## Problem statement
Give every line of the listing word for word, beginning at the first and including the line with "#### (i) Congressional Award Foundation" as the last.
--- START ---
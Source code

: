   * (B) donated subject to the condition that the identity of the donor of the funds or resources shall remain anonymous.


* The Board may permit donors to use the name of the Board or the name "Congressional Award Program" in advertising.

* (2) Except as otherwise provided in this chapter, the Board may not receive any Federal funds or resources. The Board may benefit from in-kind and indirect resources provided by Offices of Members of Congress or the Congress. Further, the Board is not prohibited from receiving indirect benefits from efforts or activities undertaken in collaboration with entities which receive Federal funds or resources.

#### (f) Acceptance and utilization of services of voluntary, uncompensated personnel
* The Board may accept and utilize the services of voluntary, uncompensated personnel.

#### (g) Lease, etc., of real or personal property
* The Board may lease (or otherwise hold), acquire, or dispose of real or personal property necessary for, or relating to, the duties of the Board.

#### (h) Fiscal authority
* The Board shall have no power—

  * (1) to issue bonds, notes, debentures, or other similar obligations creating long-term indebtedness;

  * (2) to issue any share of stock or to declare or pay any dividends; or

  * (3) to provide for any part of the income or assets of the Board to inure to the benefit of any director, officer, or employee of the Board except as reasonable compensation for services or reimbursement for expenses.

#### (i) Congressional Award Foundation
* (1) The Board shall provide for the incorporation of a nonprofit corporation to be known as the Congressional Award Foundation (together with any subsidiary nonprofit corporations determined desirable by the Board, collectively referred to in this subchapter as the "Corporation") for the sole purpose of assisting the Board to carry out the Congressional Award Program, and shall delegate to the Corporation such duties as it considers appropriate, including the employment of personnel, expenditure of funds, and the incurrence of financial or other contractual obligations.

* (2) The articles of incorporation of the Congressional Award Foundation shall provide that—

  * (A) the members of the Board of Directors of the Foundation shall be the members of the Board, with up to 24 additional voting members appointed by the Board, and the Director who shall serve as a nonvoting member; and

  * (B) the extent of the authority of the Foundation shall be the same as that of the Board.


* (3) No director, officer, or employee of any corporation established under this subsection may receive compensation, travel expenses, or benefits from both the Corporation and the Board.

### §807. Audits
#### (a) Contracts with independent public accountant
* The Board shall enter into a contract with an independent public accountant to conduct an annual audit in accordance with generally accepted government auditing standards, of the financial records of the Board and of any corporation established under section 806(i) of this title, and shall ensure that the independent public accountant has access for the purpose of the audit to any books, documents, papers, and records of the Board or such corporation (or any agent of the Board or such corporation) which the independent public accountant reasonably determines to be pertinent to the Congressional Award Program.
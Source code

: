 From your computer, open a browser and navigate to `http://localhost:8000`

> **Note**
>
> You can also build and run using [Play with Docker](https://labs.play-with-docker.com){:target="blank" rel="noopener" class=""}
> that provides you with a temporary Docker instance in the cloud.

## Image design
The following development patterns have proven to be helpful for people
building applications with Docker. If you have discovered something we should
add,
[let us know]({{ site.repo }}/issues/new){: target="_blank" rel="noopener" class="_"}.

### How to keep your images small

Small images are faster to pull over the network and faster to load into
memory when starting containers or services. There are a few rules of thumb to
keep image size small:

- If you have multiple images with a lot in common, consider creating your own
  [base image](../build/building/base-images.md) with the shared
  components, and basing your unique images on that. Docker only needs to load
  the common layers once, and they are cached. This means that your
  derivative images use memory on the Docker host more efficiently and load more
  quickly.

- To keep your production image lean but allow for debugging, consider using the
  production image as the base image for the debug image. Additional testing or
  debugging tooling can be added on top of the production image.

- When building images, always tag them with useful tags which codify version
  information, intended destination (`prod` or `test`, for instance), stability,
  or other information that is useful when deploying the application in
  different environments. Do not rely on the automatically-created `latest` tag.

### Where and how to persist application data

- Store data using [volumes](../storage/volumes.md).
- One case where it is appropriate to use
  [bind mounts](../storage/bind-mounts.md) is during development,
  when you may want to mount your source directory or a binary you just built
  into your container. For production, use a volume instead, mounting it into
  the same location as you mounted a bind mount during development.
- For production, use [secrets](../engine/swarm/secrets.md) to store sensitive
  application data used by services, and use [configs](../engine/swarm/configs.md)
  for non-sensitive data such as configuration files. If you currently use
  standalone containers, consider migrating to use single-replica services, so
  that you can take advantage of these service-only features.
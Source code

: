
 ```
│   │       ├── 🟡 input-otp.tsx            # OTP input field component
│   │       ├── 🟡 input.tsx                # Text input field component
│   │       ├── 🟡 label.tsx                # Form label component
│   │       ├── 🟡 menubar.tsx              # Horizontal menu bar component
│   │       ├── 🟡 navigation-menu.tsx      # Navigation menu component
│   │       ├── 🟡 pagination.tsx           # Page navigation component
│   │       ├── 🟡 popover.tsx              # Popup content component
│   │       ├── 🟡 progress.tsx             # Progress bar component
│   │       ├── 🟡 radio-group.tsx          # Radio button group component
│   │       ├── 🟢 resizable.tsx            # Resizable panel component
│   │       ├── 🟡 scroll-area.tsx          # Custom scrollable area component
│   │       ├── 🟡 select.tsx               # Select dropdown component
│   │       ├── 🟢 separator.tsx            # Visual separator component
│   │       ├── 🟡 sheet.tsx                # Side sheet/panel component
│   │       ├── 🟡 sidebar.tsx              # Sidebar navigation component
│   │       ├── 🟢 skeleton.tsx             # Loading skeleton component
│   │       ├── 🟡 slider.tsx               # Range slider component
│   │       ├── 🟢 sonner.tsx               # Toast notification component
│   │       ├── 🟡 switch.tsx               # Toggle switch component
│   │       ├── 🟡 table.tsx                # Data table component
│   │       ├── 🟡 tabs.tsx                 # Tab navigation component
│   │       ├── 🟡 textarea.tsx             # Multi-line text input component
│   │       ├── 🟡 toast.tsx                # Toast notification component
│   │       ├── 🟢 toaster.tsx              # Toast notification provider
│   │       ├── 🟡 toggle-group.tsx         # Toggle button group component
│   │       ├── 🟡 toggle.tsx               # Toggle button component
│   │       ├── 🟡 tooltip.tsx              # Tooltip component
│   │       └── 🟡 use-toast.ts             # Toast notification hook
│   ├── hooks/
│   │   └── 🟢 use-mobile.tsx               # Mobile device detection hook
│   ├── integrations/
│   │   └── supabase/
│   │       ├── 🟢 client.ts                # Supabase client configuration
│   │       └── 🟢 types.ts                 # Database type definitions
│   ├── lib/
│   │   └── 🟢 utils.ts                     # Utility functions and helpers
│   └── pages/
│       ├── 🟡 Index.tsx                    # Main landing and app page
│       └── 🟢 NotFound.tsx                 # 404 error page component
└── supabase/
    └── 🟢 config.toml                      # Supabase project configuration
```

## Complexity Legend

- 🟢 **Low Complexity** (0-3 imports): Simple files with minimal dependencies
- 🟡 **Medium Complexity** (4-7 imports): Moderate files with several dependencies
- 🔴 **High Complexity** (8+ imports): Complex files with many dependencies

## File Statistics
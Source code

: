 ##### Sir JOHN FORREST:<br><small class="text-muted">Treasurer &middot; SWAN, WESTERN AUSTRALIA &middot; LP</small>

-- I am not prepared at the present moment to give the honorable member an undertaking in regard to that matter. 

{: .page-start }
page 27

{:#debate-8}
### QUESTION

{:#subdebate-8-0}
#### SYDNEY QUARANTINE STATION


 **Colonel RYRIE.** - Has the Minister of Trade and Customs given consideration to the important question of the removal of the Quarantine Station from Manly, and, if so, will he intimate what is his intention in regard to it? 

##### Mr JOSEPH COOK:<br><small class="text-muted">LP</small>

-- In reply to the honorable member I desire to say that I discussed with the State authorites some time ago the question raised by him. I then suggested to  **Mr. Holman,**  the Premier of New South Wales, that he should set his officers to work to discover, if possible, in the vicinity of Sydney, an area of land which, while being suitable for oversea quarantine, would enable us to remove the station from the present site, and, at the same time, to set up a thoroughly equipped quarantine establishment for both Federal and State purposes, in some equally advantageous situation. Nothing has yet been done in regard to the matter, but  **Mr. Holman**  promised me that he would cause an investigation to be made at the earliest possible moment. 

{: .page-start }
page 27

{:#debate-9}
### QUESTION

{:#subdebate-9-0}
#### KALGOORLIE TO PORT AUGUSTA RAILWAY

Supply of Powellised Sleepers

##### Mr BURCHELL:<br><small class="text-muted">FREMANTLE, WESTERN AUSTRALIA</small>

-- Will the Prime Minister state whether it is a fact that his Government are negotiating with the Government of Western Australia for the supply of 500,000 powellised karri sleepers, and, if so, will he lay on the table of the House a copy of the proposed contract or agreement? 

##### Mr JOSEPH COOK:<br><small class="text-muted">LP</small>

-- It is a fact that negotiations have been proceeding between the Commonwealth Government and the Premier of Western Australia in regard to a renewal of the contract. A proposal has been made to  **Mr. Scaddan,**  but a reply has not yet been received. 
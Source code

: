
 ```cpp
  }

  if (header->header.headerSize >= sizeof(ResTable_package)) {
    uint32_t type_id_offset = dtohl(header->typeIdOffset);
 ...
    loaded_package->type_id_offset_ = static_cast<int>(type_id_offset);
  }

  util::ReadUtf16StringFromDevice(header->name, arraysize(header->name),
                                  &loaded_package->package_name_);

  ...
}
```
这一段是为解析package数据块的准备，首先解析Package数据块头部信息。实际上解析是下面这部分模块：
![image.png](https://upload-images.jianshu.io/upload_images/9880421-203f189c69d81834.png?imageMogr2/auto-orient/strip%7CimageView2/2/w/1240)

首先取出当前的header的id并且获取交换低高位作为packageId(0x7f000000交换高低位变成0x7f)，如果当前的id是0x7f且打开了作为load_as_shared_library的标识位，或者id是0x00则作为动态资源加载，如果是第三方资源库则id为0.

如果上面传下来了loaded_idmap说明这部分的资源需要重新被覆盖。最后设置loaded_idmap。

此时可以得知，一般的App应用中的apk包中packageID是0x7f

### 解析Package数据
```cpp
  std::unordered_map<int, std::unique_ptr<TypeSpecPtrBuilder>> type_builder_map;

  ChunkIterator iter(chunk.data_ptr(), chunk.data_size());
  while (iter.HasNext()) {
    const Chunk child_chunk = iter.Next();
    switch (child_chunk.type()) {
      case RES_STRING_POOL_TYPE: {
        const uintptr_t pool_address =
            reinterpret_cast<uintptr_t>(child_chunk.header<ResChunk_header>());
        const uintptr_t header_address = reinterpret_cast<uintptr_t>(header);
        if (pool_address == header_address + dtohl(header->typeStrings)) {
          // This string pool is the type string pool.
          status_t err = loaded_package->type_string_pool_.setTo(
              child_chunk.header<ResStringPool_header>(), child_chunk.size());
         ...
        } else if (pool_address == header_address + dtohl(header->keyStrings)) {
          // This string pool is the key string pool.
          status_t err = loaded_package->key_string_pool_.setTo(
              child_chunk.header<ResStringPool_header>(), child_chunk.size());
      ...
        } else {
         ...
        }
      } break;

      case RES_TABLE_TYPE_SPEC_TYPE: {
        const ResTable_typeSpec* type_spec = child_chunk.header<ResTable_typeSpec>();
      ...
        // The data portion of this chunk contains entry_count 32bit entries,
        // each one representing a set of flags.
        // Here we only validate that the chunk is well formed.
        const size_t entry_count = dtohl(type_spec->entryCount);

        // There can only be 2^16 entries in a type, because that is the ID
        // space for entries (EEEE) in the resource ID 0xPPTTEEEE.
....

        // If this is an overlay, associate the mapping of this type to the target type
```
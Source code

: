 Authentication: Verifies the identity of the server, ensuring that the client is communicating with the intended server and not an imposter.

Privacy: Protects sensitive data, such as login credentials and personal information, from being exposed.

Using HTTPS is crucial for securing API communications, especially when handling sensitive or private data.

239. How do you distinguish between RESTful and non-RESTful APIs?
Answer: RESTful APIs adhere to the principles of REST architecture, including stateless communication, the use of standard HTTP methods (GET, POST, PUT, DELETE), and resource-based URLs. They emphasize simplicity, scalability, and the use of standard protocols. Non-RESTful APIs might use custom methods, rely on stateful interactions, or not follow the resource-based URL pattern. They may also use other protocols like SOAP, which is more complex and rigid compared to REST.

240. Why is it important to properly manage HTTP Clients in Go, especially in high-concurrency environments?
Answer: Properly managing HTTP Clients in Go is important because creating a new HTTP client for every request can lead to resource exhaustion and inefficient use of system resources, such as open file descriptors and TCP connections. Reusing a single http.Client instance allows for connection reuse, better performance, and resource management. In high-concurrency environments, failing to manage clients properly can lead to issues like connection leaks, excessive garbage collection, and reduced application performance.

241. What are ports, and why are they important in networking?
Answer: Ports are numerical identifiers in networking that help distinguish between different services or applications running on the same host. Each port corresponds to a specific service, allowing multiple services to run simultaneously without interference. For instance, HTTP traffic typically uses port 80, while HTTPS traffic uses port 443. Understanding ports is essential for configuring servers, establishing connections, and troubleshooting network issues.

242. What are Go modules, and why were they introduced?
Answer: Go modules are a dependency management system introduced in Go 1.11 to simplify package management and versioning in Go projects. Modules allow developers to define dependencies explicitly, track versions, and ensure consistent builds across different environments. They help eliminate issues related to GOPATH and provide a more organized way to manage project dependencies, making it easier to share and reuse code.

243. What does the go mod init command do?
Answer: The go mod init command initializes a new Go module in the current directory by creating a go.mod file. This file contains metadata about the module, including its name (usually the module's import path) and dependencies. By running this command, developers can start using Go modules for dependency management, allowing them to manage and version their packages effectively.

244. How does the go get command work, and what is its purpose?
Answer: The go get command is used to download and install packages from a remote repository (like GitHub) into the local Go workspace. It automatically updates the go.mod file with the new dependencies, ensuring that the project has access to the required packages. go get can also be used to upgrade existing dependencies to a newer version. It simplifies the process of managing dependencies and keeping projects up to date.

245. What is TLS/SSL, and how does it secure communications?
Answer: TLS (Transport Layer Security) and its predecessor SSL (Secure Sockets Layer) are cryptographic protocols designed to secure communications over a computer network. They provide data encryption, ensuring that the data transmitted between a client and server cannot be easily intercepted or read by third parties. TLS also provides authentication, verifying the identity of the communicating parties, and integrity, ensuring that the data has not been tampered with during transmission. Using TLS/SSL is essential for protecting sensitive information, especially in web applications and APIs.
--- END ---
## Solved problem
Source code

:   * (B) donated subject to the condition that the identity of the donor of the funds or resources shall remain anonymous.


* The Board may permit donors to use the name of the Board or the name "Congressional Award Program" in advertising.

* (2) Except as otherwise provided in this chapter, the Board may not receive any Federal funds or resources. The Board may benefit from in-kind and indirect resources provided by Offices of Members of Congress or the Congress. Further, the Board is not prohibited from receiving indirect benefits from efforts or activities undertaken in collaboration with entities which receive Federal funds or resources.

#### (f) Acceptance and utilization of services of voluntary, uncompensated personnel
* The Board may accept and utilize the services of voluntary, uncompensated personnel.

#### (g) Lease, etc., of real or personal property
* The Board may lease (or otherwise hold), acquire, or dispose of real or personal property necessary for, or relating to, the duties of the Board.

#### (h) Fiscal authority
* The Board shall have no power—

  * (1) to issue bonds, notes, debentures, or other similar obligations creating long-term indebtedness;

  * (2) to issue any share of stock or to declare or pay any dividends; or

  * (3) to provide for any part of the income or assets of the Board to inure to the benefit of any director, officer, or employee of the Board except as reasonable compensation for services or reimbursement for expenses.

#### (i) Congressional Award Foundation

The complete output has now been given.